One simple four-letter word can make a world of difference in how quickly biosimilars and interchangeables bring full competition to the U.S. marketplace of biologics, a handful of companies and industry groups told the FDA in comments on a draft guidance concerning the labeling of follow-ons that are licensed for fewer indications than the reference biologic.

“In many places throughout the draft guidance, FDA refers to the moment when a biosimilar may be licensed for a condition of use that has been previously omitted from labeling as being ‘after’ the exclusivity or patent expires,” the Association for Accessible Medicines (AAM) and the Biosimilars Council said in a joint comment.

If the intent is to enable follow-ons to add a carved-out or new indication as soon as possible once a patent or exclusivity ends, a patent has been invalidated or a licensure agreement has been reached, “the concept of ‘after’ should be converted to ‘upon,’” the groups said.

Unlike most small-molecule drugs, the lifecycle of a biologic often includes ongoing development for new indications, some of which may provide pediatric or orphan drug exclusivities. As the list of a biologic’s approved indications grows, so does the depth, and length, of its patent thicket. Consequently, sponsors wanting to launch a biosimilar sooner than later may seek a skinny label that carves out indications that are still protected by exclusivities or patents.

The draft guidance, issued in February, is intended to answer the question of how carved-out or new indications added by the reference biologic after a biosimilar was approved can be included in biosimilar labeling once the exclusivities or patents expire, especially since most of the other indications in a biosimilar label are extrapolated based on the follow-on’s demonstration of similarity to the reference drug.

In its comments, AAM also called out the FDA on other language used in the draft guidance that suggests an orphan drug designation could block the submission of a biosimilar application. That’s inaccurate, the generic drug trade group said, adding that applicants may seek licensure before the exclusivity expires and the FDA may license the indication upon that expiration.

Time of the essence

Before issuing the draft guidance, the FDA hadn’t created a clear process for seamlessly adding indications to the labeling of biosimilars once patent issues were addressed or regulatory exclusivities had expired, the Biosimilars Forum noted in its comment. Instead, the agency considered such applications as “supplements with clinical data” under BsUFA, subjecting them to a 10-month review. That approach increased the regulatory burden and limited the market uptake of biosimilars, according to the Biosimilars Forum.

Thus, industry welcomed the agency’s commitment in the guidance to reduce the review time for the supplements to six months, but several of the commenters pushed for even shorter reviews. The six-month proposal “is a positive step forward in addressing unnecessary impediments to bringing biosimilars to market,” the Biosimilars Forum said, but it still “perpetuates unnecessary lags in approval for a biosimilar product’s labeling.”

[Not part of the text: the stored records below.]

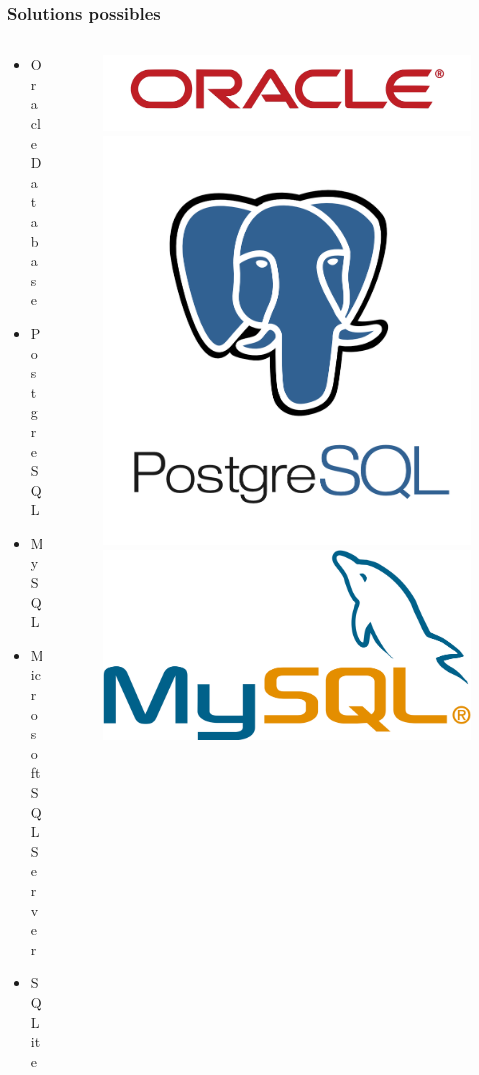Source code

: \begin{frame}
\frametitle{Solutions possibles}
\begin{columns}
\begin{column}{5cm}
\begin{itemize}
	\item Oracle Database
	\item PostgreSQL
	\item MySQL
	\item Microsoft SQL Server
	\item SQLite
\end{itemize}
\end{column}
\begin{column}{7cm}
\begin{figure}
\includegraphics[scale=0.038]{Images/Oracle}
\includegraphics[scale=0.18]{Images/PostgreSQL}\\
\includegraphics[scale=0.04]{Images/MySQL}\\

\end{figure}
\end{column}
\end{columns}
\end{frame}
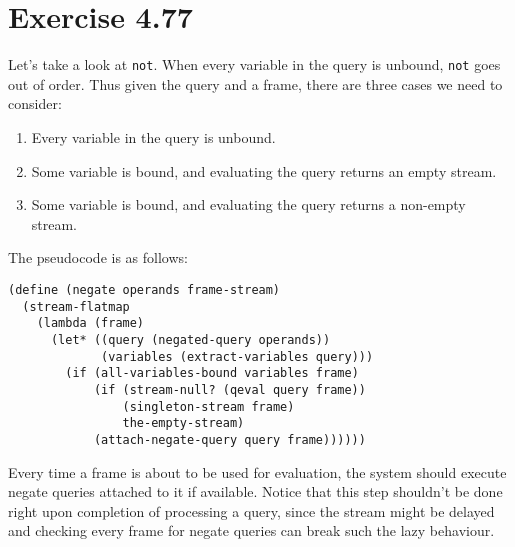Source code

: \documentclass[../main.tex]{subfiles}
\begin{document}
\section{Exercise 4.77}

Let's take a look at \lstinline{not}. When every variable in the query is unbound, \lstinline{not} goes out of order. Thus given the query and a frame, there are three cases we need to consider:

\begin{enumerate}
\item Every variable in the query is unbound.
\item Some variable is bound, and evaluating the query returns an empty stream.
\item Some variable is bound, and evaluating the query returns a non-empty stream.
\end{enumerate}

The pseudocode is as follows:

\begin{lstlisting}
(define (negate operands frame-stream)
  (stream-flatmap
    (lambda (frame)
      (let* ((query (negated-query operands))
             (variables (extract-variables query)))
        (if (all-variables-bound variables frame)
            (if (stream-null? (qeval query frame))
                (singleton-stream frame)
                the-empty-stream)
            (attach-negate-query query frame))))))
\end{lstlisting}

Every time a frame is about to be used for evaluation, the system should execute negate queries attached to it if available. Notice that this step shouldn't be done right upon completion of processing a query, since the stream might be delayed and checking every frame for negate queries can break such the lazy behaviour.
\end{document}
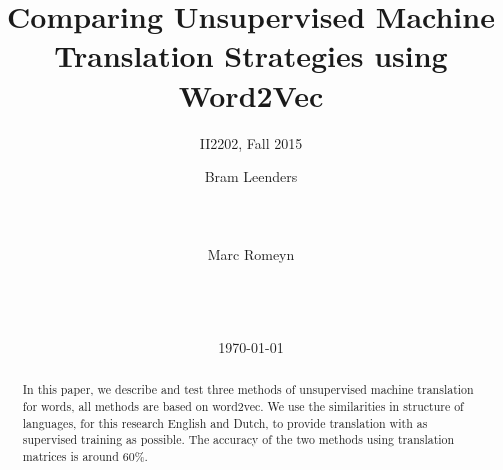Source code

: \documentclass{acm_proc_article-sp}
\begin{document}
\title{Comparing Unsupervised Machine Translation Strategies using Word2Vec}
\subtitle{II2202, Fall 2015}


\author{
%
%
\alignauthor
Bram Leenders\\
       \\
       \\
       \\
\alignauthor
Marc Romeyn\\
       \\
       \\
       \\
}

\date{\today}

\maketitle
\begin{abstract}
In this paper, we describe and test three methods of unsupervised machine translation for words, all methods are based on word2vec. We use the similarities in structure of languages, for this research English and Dutch, to provide translation with as supervised training as possible. The accuracy of the two methods using translation matrices is around 60\%.
\end{abstract}
\end{document}
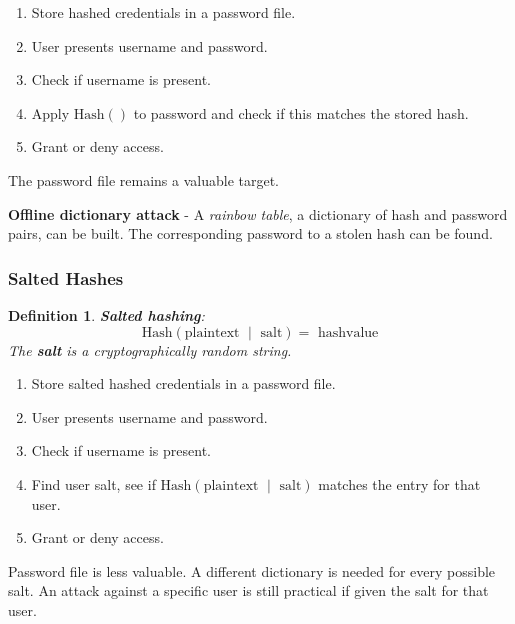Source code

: \documentclass[11pt]{article}
\newtheorem{defn}{Definition}
\begin{document}
\begin{enumerate}
  \item Store hashed credentials in a password file.
  \item User presents username and password.
  \item Check if username is present.
  \item Apply $\text{Hash}()$ to password and check if this matches the stored hash.
  \item Grant or deny access.
\end{enumerate}

The password file remains a valuable target.

\textbf{Offline dictionary attack} - A \textit{rainbow table}, a dictionary of hash and password pairs, can be built.
The corresponding password to a stolen hash can be found.

\subsubsection{Salted Hashes}
\begin{defn}
  \textbf{Salted hashing}:
  \[
    \text{Hash}(\text{plaintext } \mid \text{ salt}) = \text{ hashvalue}
  \]
  The \textbf{salt} is a cryptographically random string.
\end{defn}

\begin{enumerate}
  \item Store salted hashed credentials in a password file.
  \item User presents username and password.
  \item Check if username is present.
  \item Find user salt, see if $\text{Hash}(\text{plaintext } \mid \text{ salt})$ matches the entry for that user.
  \item Grant or deny access.
\end{enumerate}

Password file is less valuable.
A different dictionary is needed for every possible salt.
An attack against a specific user is still practical if given the salt for that user.
\end{document}
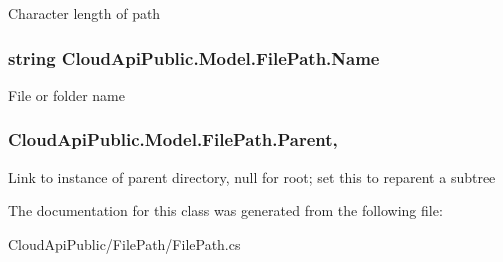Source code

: Character length of path 

\hypertarget{class_cloud_api_public_1_1_model_1_1_file_path_a02285f24ec2d49c85778d6b5a251aa7b}{
\subsubsection[{Name}]{\setlength{\rightskip}{0pt plus 5cm}string Cloud\-Api\-Public.\-Model.\-File\-Path.\-Name\hspace{0.3cm}{\ttfamily [get]}}}\label{class_cloud_api_public_1_1_model_1_1_file_path_a02285f24ec2d49c85778d6b5a251aa7b}


File or folder name 

\hypertarget{class_cloud_api_public_1_1_model_1_1_file_path_a4c3e4582847856e2a49370fb421d4c70}{
\subsubsection[{Parent}]{ Cloud\-Api\-Public.\-Model.\-File\-Path.\-Parent\hspace{0.3cm}{\ttfamily [get]}, {\ttfamily [set]}}}\label{class_cloud_api_public_1_1_model_1_1_file_path_a4c3e4582847856e2a49370fb421d4c70}


Link to instance of parent directory, null for root; set this to reparent a subtree 



The documentation for this class was generated from the following file\-:\begin{DoxyCompactItemize}
\item 
Cloud\-Api\-Public/\-File\-Path/File\-Path.\-cs\end{DoxyCompactItemize}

The group noted that such supplements generally don’t include clinical data. And often the sponsor has already scientifically justified the extrapolation of the indication that’s being added back into labeling, so there’s not much for the agency to review. The Biosimilars Forum compared the supplements with requests from generic drug manufacturers to update their labeling immediately when a changes being effected (CBE) supplement is filed for the reference drug.

“While the requirements relating to approval of indications and labeling for biosimilars differ from generics, a 10-month, or even 6-month, review time seems excessive when compared to a CBE-0 or a CBE30,” the Forum said.

Pfizer Inc. agreed, adding that such review timeframes not only delay patient access to biosimilars but they also “unnecessarily increase the burden on FDA reviewers, and may omit the contextualized knowledge and understanding of the initial BLA reviewers.” In its comments on the draft, Pfizer suggested the FDA should define “clinical data” for the purposes of establishing its review times so sponsors can understand how that determination will impact their timelines.

A six-month review time may be appropriate when a biosimilar sponsor submits clinical data to support an original supplement, Pfizer said. But shorter timeframes are more in line for supplements with a written scientific justification of extrapolation.

If the FDA must review the justification to make a determination that extrapolation of the requested indication is appropriate, it should be able to review and act on the supplement within three months of receipt, according to the company. However, if the agency has already determined that extrapolation is appropriate, it should be able to review and act on the supplement within one month.

If the FDA does not address the supplement review times when it finalizes the guidance, the issue could be raised in the agency’s negotiations with industry for the next round of BsUFA, as industry sees it as a hurdle to the market adoption of biosimilars.

A six-month review “creates unnecessary delays in patient access to biosimilars and hinders the biosimilar sponsor’s ability to educate health care providers and patients about the additional indication(s) through timely release of promotional materials,” the Biosimilars Forum said.

Timely education is a critical part of building a robust biosimilar market in the U.S. Results from a survey released last month by the Biologics Prescribers Collaborative show that, although the FDA approved its first biosimilar five years ago, patients still have a lot of questions, and misconceptions, about biosimilars.

When it comes to patient questions, topping the list, according to 82% of the survey respondents, is knowing what a particular biosimilar is approved for. Next, at 79%, is wanting to know how a biosimilar differs from the reference biologic.